Private Property responded in its papers before the Competition Tribunal that the commission failed to take into account that “the advertising spend that these estate agents and franchisee estate agents direct to smaller platforms is predicated on the value they derive” from doing so.

“There is no contractual restriction between Private Property and the relevant estate agents or the Estate Agency Property Portal Co members to preclude them from advertising on other platforms. The nature of the market is such that it will only support a limited number of significant platforms; it is pro-competitive for estate agency representative bodies to support smaller platforms to preclude the leading platform from becoming more dominant.” 

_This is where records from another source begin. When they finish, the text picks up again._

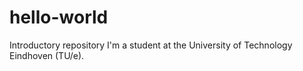 # hello-world
Introductory repository
I'm a student at the University of Technology Eindhoven (TU/e).
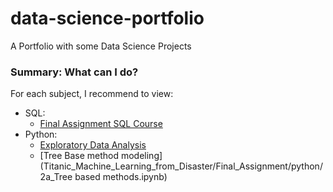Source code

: # data-science-portfolio
A Portfolio with some Data Science Projects


### Summary: What can I do?

For each subject, I recommend to view:

 * SQL:
   * [Final Assignment SQL Course](SQL/Final_Assignment)
 * Python:
   * [Exploratory Data Analysis](Titanic_Machine_Learning_from_Disaster/Final_Assignment/python/1_Exploring_and_Preparing_data.ipynb)
   * [Tree Base method modeling](Titanic_Machine_Learning_from_Disaster/Final_Assignment/python/2a_Tree based methods.ipynb)
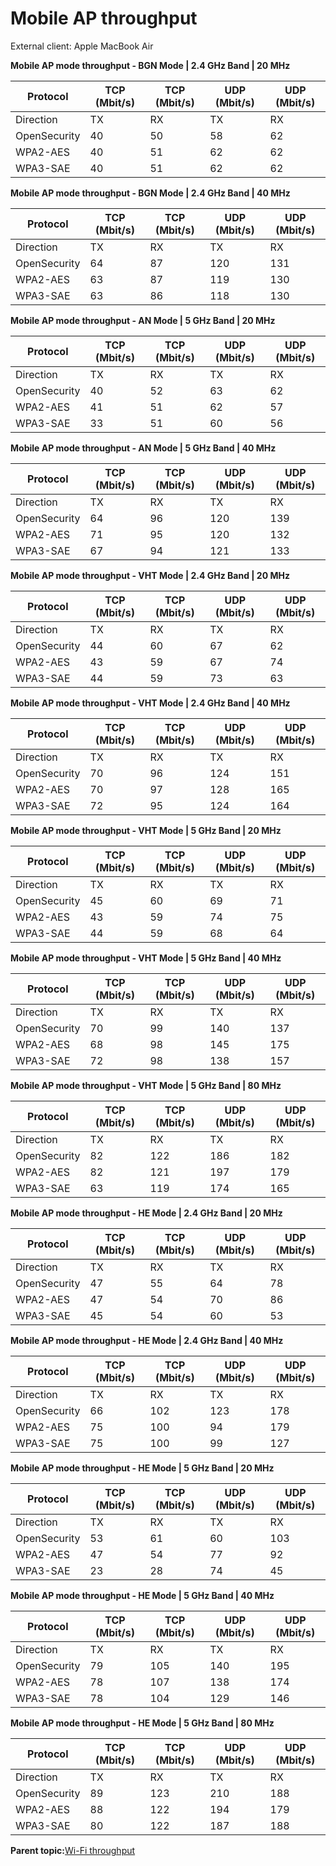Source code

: # Mobile AP throughput

External client: Apple MacBook Air

**Mobile AP mode throughput - BGN Mode | 2.4 GHz Band | 20 MHz**

|Protocol|TCP \(Mbit/s\)|TCP \(Mbit/s\)|UDP \(Mbit/s\)|UDP \(Mbit/s\)|
|--------|--------------|--------------|--------------|--------------|
|Direction|TX|RX|TX|RX|
|OpenSecurity|40|50|58|62|
|WPA2-AES|40|51|62|62|
|WPA3-SAE|40|51|62|62|

**Mobile AP mode throughput - BGN Mode | 2.4 GHz Band | 40 MHz**

|Protocol|TCP \(Mbit/s\)|TCP \(Mbit/s\)|UDP \(Mbit/s\)|UDP \(Mbit/s\)|
|--------|--------------|--------------|--------------|--------------|
|Direction|TX|RX|TX|RX|
|OpenSecurity|64|87|120|131|
|WPA2-AES|63|87|119|130|
|WPA3-SAE|63|86|118|130|

**Mobile AP mode throughput - AN Mode | 5 GHz Band | 20 MHz**

|Protocol|TCP \(Mbit/s\)|TCP \(Mbit/s\)|UDP \(Mbit/s\)|UDP \(Mbit/s\)|
|--------|--------------|--------------|--------------|--------------|
|Direction|TX|RX|TX|RX|
|OpenSecurity|40|52|63|62|
|WPA2-AES|41|51|62|57|
|WPA3-SAE|33|51|60|56|

**Mobile AP mode throughput - AN Mode | 5 GHz Band | 40 MHz**

|Protocol|TCP \(Mbit/s\)|TCP \(Mbit/s\)|UDP \(Mbit/s\)|UDP \(Mbit/s\)|
|--------|--------------|--------------|--------------|--------------|
|Direction|TX|RX|TX|RX|
|OpenSecurity|64|96|120|139|
|WPA2-AES|71|95|120|132|
|WPA3-SAE|67|94|121|133|

**Mobile AP mode throughput - VHT Mode | 2.4 GHz Band | 20 MHz**

|Protocol|TCP \(Mbit/s\)|TCP \(Mbit/s\)|UDP \(Mbit/s\)|UDP \(Mbit/s\)|
|--------|--------------|--------------|--------------|--------------|
|Direction|TX|RX|TX|RX|
|OpenSecurity|44|60|67|62|
|WPA2-AES|43|59|67|74|
|WPA3-SAE|44|59|73|63|

**Mobile AP mode throughput - VHT Mode | 2.4 GHz Band | 40 MHz**

|Protocol|TCP \(Mbit/s\)|TCP \(Mbit/s\)|UDP \(Mbit/s\)|UDP \(Mbit/s\)|
|--------|--------------|--------------|--------------|--------------|
|Direction|TX|RX|TX|RX|
|OpenSecurity|70|96|124|151|
|WPA2-AES|70|97|128|165|
|WPA3-SAE|72|95|124|164|

**Mobile AP mode throughput - VHT Mode | 5 GHz Band | 20 MHz**

|Protocol|TCP \(Mbit/s\)|TCP \(Mbit/s\)|UDP \(Mbit/s\)|UDP \(Mbit/s\)|
|--------|--------------|--------------|--------------|--------------|
|Direction|TX|RX|TX|RX|
|OpenSecurity|45|60|69|71|
|WPA2-AES|43|59|74|75|
|WPA3-SAE|44|59|68|64|

**Mobile AP mode throughput - VHT Mode | 5 GHz Band | 40 MHz**

|Protocol|TCP \(Mbit/s\)|TCP \(Mbit/s\)|UDP \(Mbit/s\)|UDP \(Mbit/s\)|
|--------|--------------|--------------|--------------|--------------|
|Direction|TX|RX|TX|RX|
|OpenSecurity|70|99|140|137|
|WPA2-AES|68|98|145|175|
|WPA3-SAE|72|98|138|157|

**Mobile AP mode throughput - VHT Mode | 5 GHz Band | 80 MHz**

|Protocol|TCP \(Mbit/s\)|TCP \(Mbit/s\)|UDP \(Mbit/s\)|UDP \(Mbit/s\)|
|--------|--------------|--------------|--------------|--------------|
|Direction|TX|RX|TX|RX|
|OpenSecurity|82|122|186|182|
|WPA2-AES|82|121|197|179|
|WPA3-SAE|63|119|174|165|

**Mobile AP mode throughput - HE Mode | 2.4 GHz Band | 20 MHz**

|Protocol|TCP \(Mbit/s\)|TCP \(Mbit/s\)|UDP \(Mbit/s\)|UDP \(Mbit/s\)|
|--------|--------------|--------------|--------------|--------------|
|Direction|TX|RX|TX|RX|
|OpenSecurity|47|55|64|78|
|WPA2-AES|47|54|70|86|
|WPA3-SAE|45|54|60|53|

**Mobile AP mode throughput - HE Mode | 2.4 GHz Band | 40 MHz**

|Protocol|TCP \(Mbit/s\)|TCP \(Mbit/s\)|UDP \(Mbit/s\)|UDP \(Mbit/s\)|
|--------|--------------|--------------|--------------|--------------|
|Direction|TX|RX|TX|RX|
|OpenSecurity|66|102|123|178|
|WPA2-AES|75|100|94|179|
|WPA3-SAE|75|100|99|127|

**Mobile AP mode throughput - HE Mode | 5 GHz Band | 20 MHz**

|Protocol|TCP \(Mbit/s\)|TCP \(Mbit/s\)|UDP \(Mbit/s\)|UDP \(Mbit/s\)|
|--------|--------------|--------------|--------------|--------------|
|Direction|TX|RX|TX|RX|
|OpenSecurity|53|61|60|103|
|WPA2-AES|47|54|77|92|
|WPA3-SAE|23|28|74|45|

**Mobile AP mode throughput - HE Mode | 5 GHz Band | 40 MHz**

|Protocol|TCP \(Mbit/s\)|TCP \(Mbit/s\)|UDP \(Mbit/s\)|UDP \(Mbit/s\)|
|--------|--------------|--------------|--------------|--------------|
|Direction|TX|RX|TX|RX|
|OpenSecurity|79|105|140|195|
|WPA2-AES|78|107|138|174|
|WPA3-SAE|78|104|129|146|

**Mobile AP mode throughput - HE Mode | 5 GHz Band | 80 MHz**

|Protocol|TCP \(Mbit/s\)|TCP \(Mbit/s\)|UDP \(Mbit/s\)|UDP \(Mbit/s\)|
|--------|--------------|--------------|--------------|--------------|
|Direction|TX|RX|TX|RX|
|OpenSecurity|89|123|210|188|
|WPA2-AES|88|122|194|179|
|WPA3-SAE|80|122|187|188|

**Parent topic:**[Wi-Fi throughput](../topics/wi-fi_throughput_02.md)

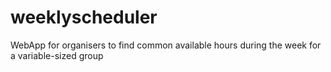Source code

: # weeklyscheduler
WebApp for organisers to find common available hours during the week for a variable-sized group

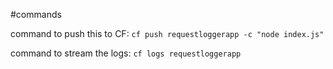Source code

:#commands

command to push this to CF:
`cf push requestloggerapp -c "node index.js"`

command to stream the logs:
`cf logs requestloggerapp` 
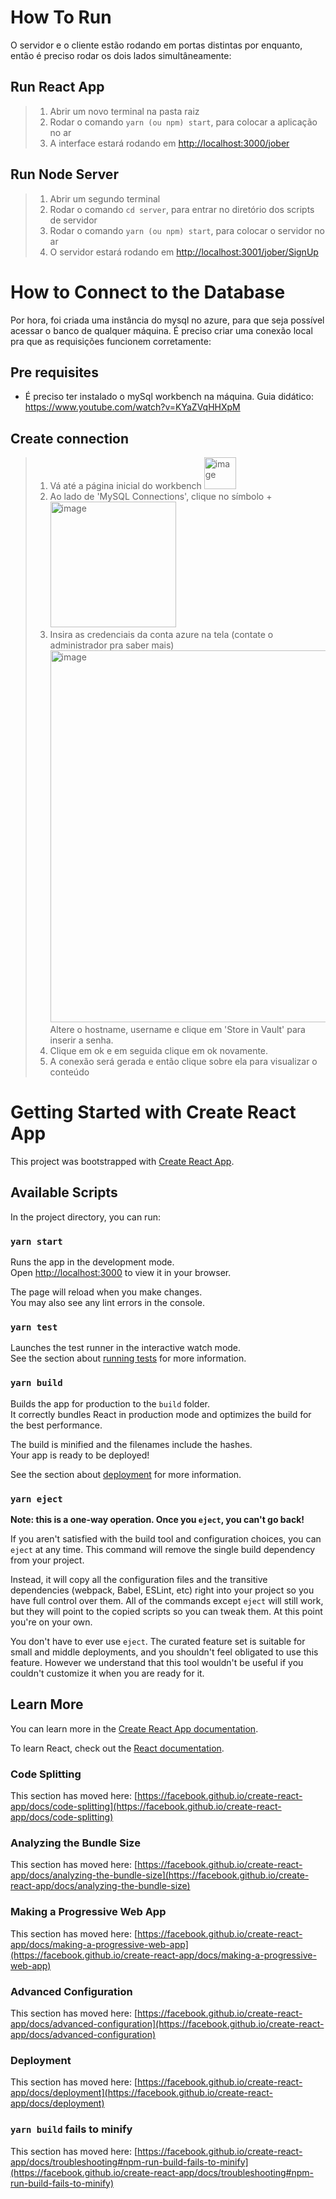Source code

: # How To Run
O servidor e o cliente estão rodando em portas distintas por enquanto, então é preciso rodar os dois lados simultâneamente:

## Run React App
> 1. Abrir um novo terminal na pasta raiz
> 2. Rodar o comando `yarn (ou npm) start`, para colocar a aplicação no ar
> 3. A interface estará rodando em <http://localhost:3000/jober>

## Run Node Server
> 1. Abrir um segundo terminal
> 2. Rodar o comando `cd server`, para entrar no diretório dos scripts de servidor
> 3. Rodar o comando `yarn (ou npm) start`, para colocar o servidor no ar
> 4. O servidor estará rodando em <http://localhost:3001/jober/SignUp>


# How to Connect to the Database
Por hora, foi criada uma instância do mysql no azure, para que seja possível acessar o banco de qualquer máquina. É preciso criar uma conexão local pra que as requisições funcionem corretamente:

## Pre requisites
- É preciso ter instalado o mySql workbench na máquina. Guia didático: <https://www.youtube.com/watch?v=KYaZVqHHXpM>

## Create connection
> 1. Vá até a página inicial do workbench <img width="51" alt="image" src="https://user-images.githubusercontent.com/72479557/192607475-9f753445-091e-4fc2-9851-dab21b7e3c98.png">
> 2. Ao lado de 'MySQL Connections', clique no símbolo + <img width="201" alt="image" src="https://user-images.githubusercontent.com/72479557/192607718-9392cfb9-7ca0-490c-9a18-e2c70b731ae5.png">
> 3. Insira as credenciais da conta azure na tela (contate o administrador pra saber mais) <img width="595" alt="image" src="https://user-images.githubusercontent.com/72479557/192607967-a63c0fea-7034-44be-8b8e-b14462817b54.png">
Altere o hostname, username e clique em 'Store in Vault' para inserir a senha.
> 4. Clique em ok e em seguida clique em ok novamente.
> 5. A conexão será gerada e então clique sobre ela para visualizar o conteúdo


# Getting Started with Create React App

This project was bootstrapped with [Create React App](https://github.com/facebook/create-react-app).

## Available Scripts

In the project directory, you can run:

### `yarn start`

Runs the app in the development mode.\
Open [http://localhost:3000](http://localhost:3000) to view it in your browser.

The page will reload when you make changes.\
You may also see any lint errors in the console.

### `yarn test`

Launches the test runner in the interactive watch mode.\
See the section about [running tests](https://facebook.github.io/create-react-app/docs/running-tests) for more information.

### `yarn build`

Builds the app for production to the `build` folder.\
It correctly bundles React in production mode and optimizes the build for the best performance.

The build is minified and the filenames include the hashes.\
Your app is ready to be deployed!

See the section about [deployment](https://facebook.github.io/create-react-app/docs/deployment) for more information.

### `yarn eject`

**Note: this is a one-way operation. Once you `eject`, you can't go back!**

If you aren't satisfied with the build tool and configuration choices, you can `eject` at any time. This command will remove the single build dependency from your project.

Instead, it will copy all the configuration files and the transitive dependencies (webpack, Babel, ESLint, etc) right into your project so you have full control over them. All of the commands except `eject` will still work, but they will point to the copied scripts so you can tweak them. At this point you're on your own.

You don't have to ever use `eject`. The curated feature set is suitable for small and middle deployments, and you shouldn't feel obligated to use this feature. However we understand that this tool wouldn't be useful if you couldn't customize it when you are ready for it.

## Learn More

You can learn more in the [Create React App documentation](https://facebook.github.io/create-react-app/docs/getting-started).

To learn React, check out the [React documentation](https://reactjs.org/).

### Code Splitting

This section has moved here: [https://facebook.github.io/create-react-app/docs/code-splitting](https://facebook.github.io/create-react-app/docs/code-splitting)

### Analyzing the Bundle Size

This section has moved here: [https://facebook.github.io/create-react-app/docs/analyzing-the-bundle-size](https://facebook.github.io/create-react-app/docs/analyzing-the-bundle-size)

### Making a Progressive Web App

This section has moved here: [https://facebook.github.io/create-react-app/docs/making-a-progressive-web-app](https://facebook.github.io/create-react-app/docs/making-a-progressive-web-app)

### Advanced Configuration

This section has moved here: [https://facebook.github.io/create-react-app/docs/advanced-configuration](https://facebook.github.io/create-react-app/docs/advanced-configuration)

### Deployment

This section has moved here: [https://facebook.github.io/create-react-app/docs/deployment](https://facebook.github.io/create-react-app/docs/deployment)

### `yarn build` fails to minify

This section has moved here: [https://facebook.github.io/create-react-app/docs/troubleshooting#npm-run-build-fails-to-minify](https://facebook.github.io/create-react-app/docs/troubleshooting#npm-run-build-fails-to-minify)
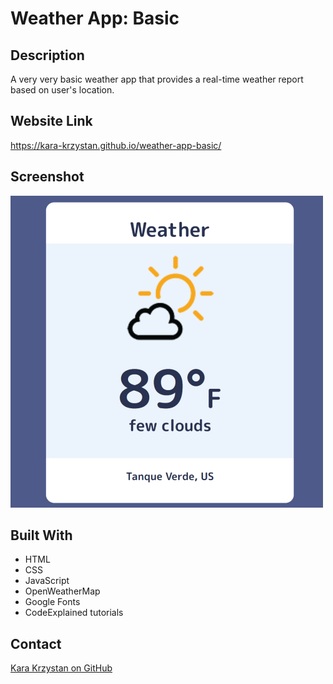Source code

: # Weather App: Basic

## Description

A very very basic weather app that provides a real-time weather report based on user's location.

## Website Link

https://kara-krzystan.github.io/weather-app-basic/

## Screenshot

![screenshot](https://github.com/kara-krzystan/basic-weather-app/blob/master/assets/images/basic-weather-app-screenshot.png)

## Built With

* HTML
* CSS
* JavaScript
* OpenWeatherMap
* Google Fonts  
* CodeExplained tutorials

## Contact
[Kara Krzystan on GitHub](http://github.com/kara-krzystan)
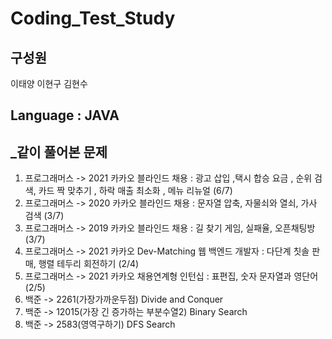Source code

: # Coding_Test_Study

## 구성원

이태양
이현구
김현수

## **Language** :  **JAVA**



 ## _같이 풀어본 문제
                  
 1. 프로그래머스 -> 2021 카카오 블라인드 채용 :  광고 삽입 ,택시 합승 요금 , 순위 검색, 카드 짝 맞추기 , 하락 매출 최소화 , 메뉴 리뉴얼  (6/7)
 2. 프로그래머스 -> 2020 카카오 블라인드 채용 : 문자열 압축, 자물쇠와 열쇠, 가사 검색     (3/7)
 3. 프로그래머스 -> 2019 카카오 블라인드 채용 : 길 찾기 게임, 실패율, 오픈채팅방   (3/7)
 4. 프로그래머스 -> 2021 카카오 Dev-Matching 웹 백엔드 개발자 : 다단계 칫솔 판매, 행렬 테두리 회전하기 (2/4)
 5. 프로그래머스 -> 2021 카카오 채용연계형 인턴십 : 표편집, 숫자 문자열과 영단어  (2/5)                     
 7. 백준 -> 2261(가장가까운두점) Divide and Conquer
 8. 백준 -> 12015(가장 긴 증가하는 부분수열2) Binary Search
 9. 백준 -> 2583(영역구하기) DFS Search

Private Property said the commission failed to take into account the fact that the company was much smaller than Property24, which dominated the field, or that estate agents focused their advertising efforts on those platforms that offered the greatest returns.

Charl Bruyns, CEO of Private Property, said Private Property appealed the findings of the report as, amongst others, some of the remedial actions were drafted “too widely and require further refinement.” The company is currently in discussions with the Competition Commission in this regard.

“Some of the findings have financial implications for Private Property, necessitating the engagement with the commission. Certain of the findings have already been implemented,” he said.

Makunga said the commission had been monitoring compliance with the remedial actions imposed in the final report and was satisfied with how it was going.

The tribunal has not yet set a date to hear the appeals.